> _WHAT YOU SHOULD DO_: Search the material for "формат" and copy each line in which it is found.

> _RECORDS PROVIDED_:
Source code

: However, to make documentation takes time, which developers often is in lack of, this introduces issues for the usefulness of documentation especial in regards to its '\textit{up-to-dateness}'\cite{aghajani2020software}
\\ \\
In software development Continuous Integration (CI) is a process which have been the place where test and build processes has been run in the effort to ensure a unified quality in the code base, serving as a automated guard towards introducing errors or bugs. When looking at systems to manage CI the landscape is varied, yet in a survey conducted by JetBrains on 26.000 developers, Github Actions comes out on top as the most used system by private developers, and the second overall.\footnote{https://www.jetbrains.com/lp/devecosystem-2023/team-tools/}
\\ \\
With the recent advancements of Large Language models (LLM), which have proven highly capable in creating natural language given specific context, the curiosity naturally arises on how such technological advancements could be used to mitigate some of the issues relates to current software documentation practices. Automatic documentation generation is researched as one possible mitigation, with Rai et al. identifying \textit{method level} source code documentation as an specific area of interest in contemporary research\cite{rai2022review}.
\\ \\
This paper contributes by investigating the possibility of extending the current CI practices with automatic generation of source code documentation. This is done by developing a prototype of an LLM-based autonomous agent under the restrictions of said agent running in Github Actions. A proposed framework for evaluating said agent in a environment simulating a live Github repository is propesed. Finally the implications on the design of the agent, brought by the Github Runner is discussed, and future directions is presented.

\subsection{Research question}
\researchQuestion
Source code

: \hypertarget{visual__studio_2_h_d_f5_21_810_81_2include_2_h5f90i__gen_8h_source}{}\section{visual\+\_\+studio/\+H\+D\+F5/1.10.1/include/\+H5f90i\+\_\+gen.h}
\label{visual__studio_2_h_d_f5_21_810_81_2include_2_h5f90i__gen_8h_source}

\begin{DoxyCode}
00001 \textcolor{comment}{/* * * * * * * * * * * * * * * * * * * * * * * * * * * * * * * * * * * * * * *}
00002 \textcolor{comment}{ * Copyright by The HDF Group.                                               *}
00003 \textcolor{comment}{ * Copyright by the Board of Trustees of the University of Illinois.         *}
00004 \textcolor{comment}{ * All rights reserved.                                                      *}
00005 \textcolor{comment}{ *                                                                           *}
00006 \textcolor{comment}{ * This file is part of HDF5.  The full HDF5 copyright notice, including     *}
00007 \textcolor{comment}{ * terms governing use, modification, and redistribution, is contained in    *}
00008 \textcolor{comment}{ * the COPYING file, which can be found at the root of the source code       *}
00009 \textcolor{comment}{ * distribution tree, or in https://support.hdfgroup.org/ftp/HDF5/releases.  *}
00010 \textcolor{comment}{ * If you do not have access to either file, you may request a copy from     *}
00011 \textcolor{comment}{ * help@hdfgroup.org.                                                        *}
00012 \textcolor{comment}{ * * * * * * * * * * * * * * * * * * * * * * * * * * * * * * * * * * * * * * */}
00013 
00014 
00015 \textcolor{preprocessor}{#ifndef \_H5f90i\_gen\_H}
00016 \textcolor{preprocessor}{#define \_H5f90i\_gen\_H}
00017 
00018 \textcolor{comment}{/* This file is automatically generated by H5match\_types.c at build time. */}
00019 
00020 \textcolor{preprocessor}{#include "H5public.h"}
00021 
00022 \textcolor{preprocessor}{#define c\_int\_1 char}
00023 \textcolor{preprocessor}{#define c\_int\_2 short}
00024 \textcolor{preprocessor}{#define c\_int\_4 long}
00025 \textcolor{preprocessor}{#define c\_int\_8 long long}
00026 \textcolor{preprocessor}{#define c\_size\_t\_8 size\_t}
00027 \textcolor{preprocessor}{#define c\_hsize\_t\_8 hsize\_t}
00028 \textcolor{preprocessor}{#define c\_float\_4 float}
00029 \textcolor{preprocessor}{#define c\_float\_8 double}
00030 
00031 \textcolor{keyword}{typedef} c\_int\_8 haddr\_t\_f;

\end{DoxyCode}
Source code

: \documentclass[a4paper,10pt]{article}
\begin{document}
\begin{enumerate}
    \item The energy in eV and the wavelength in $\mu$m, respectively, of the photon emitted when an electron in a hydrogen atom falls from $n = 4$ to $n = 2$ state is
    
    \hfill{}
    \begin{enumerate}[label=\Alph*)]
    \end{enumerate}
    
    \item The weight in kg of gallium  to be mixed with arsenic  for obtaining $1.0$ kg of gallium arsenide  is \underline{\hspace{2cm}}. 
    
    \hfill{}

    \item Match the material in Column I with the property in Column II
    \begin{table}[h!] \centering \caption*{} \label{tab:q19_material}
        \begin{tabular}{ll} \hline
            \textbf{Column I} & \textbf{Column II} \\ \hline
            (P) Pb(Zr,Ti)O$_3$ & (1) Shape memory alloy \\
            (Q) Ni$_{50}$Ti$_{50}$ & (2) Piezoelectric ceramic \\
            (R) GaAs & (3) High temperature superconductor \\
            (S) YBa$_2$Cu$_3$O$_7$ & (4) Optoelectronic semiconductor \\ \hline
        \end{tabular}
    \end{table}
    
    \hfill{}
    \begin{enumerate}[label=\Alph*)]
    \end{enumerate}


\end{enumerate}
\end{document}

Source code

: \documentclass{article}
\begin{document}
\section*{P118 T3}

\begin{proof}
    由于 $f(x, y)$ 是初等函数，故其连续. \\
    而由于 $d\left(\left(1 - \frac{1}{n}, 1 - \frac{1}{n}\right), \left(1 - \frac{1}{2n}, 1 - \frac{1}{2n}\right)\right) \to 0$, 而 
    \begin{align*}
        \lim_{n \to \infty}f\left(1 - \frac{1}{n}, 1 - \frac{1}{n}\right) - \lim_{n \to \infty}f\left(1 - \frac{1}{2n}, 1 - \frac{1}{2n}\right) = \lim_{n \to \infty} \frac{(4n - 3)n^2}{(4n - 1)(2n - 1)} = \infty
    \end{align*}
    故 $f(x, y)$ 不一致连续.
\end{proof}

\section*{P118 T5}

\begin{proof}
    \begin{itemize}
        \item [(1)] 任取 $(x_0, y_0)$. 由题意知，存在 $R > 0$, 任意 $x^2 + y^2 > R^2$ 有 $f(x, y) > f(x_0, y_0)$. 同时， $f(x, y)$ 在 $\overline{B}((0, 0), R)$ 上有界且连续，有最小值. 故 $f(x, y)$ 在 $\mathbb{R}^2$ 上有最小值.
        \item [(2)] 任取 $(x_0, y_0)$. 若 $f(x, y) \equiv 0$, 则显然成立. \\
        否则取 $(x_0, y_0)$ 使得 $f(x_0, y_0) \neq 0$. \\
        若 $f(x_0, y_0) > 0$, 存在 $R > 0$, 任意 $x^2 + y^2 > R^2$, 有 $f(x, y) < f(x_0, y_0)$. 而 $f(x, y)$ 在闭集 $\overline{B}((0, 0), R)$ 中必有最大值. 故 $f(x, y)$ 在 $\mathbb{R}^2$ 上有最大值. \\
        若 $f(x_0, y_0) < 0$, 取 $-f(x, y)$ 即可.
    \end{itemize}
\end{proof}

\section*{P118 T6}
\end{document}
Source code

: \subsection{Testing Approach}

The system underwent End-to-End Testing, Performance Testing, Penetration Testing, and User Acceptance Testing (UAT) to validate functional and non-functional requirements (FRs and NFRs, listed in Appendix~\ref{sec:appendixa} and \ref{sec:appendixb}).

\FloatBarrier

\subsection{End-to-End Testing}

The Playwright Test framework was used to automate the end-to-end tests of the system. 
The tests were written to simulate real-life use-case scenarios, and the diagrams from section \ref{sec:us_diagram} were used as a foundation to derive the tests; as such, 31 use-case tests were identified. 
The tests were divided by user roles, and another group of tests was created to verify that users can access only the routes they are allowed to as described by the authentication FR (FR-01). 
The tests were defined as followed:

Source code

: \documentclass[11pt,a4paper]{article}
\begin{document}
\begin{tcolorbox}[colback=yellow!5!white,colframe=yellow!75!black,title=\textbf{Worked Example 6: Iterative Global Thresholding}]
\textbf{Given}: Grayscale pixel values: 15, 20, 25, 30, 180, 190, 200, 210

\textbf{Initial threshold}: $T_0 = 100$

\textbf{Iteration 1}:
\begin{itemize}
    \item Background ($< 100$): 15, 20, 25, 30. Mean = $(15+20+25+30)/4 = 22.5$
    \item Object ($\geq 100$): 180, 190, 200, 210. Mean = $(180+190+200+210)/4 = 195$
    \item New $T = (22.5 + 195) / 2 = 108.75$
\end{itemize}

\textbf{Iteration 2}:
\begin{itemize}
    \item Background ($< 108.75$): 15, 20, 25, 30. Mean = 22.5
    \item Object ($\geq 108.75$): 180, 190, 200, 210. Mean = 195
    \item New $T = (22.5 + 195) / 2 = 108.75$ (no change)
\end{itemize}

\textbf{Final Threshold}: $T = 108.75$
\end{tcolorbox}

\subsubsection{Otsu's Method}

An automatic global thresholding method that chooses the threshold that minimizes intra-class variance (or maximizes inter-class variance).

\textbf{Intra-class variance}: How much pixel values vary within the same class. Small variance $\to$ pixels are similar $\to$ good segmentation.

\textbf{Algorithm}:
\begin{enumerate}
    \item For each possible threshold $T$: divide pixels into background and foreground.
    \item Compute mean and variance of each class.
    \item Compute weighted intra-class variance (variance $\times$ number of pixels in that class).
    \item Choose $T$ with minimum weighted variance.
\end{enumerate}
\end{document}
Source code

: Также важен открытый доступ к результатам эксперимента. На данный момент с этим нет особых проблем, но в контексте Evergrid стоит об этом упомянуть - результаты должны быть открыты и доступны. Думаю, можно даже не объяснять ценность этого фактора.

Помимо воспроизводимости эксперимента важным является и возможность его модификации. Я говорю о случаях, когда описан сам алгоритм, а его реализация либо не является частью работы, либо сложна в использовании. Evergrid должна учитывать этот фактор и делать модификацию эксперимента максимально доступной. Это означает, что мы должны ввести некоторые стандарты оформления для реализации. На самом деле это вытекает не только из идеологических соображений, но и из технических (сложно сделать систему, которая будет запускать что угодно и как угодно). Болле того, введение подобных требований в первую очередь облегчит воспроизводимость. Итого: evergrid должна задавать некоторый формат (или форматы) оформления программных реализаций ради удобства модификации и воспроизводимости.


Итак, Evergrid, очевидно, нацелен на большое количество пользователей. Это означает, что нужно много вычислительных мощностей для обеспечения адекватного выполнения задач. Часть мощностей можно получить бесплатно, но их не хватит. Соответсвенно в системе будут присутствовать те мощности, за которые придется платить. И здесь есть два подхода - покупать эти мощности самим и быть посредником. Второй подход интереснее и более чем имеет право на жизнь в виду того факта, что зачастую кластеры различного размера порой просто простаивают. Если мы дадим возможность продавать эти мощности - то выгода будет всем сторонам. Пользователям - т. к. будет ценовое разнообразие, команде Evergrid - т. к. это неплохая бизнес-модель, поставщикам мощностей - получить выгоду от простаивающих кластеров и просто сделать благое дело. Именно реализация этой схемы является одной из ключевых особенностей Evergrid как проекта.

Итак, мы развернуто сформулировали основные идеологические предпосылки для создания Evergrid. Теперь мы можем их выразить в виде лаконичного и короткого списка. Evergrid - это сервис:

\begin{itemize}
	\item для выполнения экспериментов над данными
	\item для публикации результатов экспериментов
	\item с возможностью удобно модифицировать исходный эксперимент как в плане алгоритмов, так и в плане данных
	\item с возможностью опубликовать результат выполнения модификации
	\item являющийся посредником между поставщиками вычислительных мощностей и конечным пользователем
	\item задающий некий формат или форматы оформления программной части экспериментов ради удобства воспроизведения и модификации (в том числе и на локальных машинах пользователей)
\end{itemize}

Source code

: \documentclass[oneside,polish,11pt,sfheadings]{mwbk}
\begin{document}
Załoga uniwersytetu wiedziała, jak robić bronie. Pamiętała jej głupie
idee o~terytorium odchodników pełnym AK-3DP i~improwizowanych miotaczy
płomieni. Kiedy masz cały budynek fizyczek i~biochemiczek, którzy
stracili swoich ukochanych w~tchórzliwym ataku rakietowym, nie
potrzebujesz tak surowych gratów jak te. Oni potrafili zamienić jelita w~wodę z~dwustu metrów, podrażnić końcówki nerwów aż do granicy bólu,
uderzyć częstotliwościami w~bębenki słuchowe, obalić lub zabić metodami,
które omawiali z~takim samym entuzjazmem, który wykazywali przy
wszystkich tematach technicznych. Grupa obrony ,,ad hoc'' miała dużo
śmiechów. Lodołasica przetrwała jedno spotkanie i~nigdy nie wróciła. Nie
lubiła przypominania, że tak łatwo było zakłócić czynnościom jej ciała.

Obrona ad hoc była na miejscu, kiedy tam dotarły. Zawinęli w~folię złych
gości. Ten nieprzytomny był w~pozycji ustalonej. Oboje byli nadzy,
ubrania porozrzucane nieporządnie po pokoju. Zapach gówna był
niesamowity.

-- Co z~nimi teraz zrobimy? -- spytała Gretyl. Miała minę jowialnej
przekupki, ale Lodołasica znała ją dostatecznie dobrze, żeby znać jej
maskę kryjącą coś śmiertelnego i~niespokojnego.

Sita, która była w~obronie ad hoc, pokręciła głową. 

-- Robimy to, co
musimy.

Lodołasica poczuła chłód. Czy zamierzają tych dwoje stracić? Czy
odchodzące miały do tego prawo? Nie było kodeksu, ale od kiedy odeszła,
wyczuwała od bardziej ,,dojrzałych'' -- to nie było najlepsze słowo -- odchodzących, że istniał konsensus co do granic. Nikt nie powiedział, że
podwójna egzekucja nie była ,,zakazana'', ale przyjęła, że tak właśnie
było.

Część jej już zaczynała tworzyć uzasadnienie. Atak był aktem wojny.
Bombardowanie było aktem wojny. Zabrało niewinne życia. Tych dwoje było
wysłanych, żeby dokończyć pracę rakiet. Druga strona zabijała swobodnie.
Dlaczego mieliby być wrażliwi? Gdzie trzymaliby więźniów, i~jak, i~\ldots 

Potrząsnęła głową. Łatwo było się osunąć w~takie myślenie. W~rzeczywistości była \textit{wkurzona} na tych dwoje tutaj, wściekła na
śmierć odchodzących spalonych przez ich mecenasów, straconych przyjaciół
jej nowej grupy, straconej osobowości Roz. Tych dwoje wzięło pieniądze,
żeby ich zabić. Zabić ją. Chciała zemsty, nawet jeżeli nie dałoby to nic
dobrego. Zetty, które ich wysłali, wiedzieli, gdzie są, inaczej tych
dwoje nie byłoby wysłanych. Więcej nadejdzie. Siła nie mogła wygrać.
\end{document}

> _COMPLETED TASK_:
Помимо воспроизводимости эксперимента важным является и возможность его модификации. Я говорю о случаях, когда описан сам алгоритм, а его реализация либо не является частью работы, либо сложна в использовании. Evergrid должна учитывать этот фактор и делать модификацию эксперимента максимально доступной. Это означает, что мы должны ввести некоторые стандарты оформления для реализации. На самом деле это вытекает не только из идеологических соображений, но и из технических (сложно сделать систему, которая будет запускать что угодно и как угодно). Болле того, введение подобных требований в первую очередь облегчит воспроизводимость. Итого: evergrid должна задавать некоторый формат (или форматы) оформления программных реализаций ради удобства модификации и воспроизводимости.
	\item задающий некий формат или форматы оформления программной части экспериментов ради удобства воспроизведения и модификации (в том числе и на локальных машинах пользователей)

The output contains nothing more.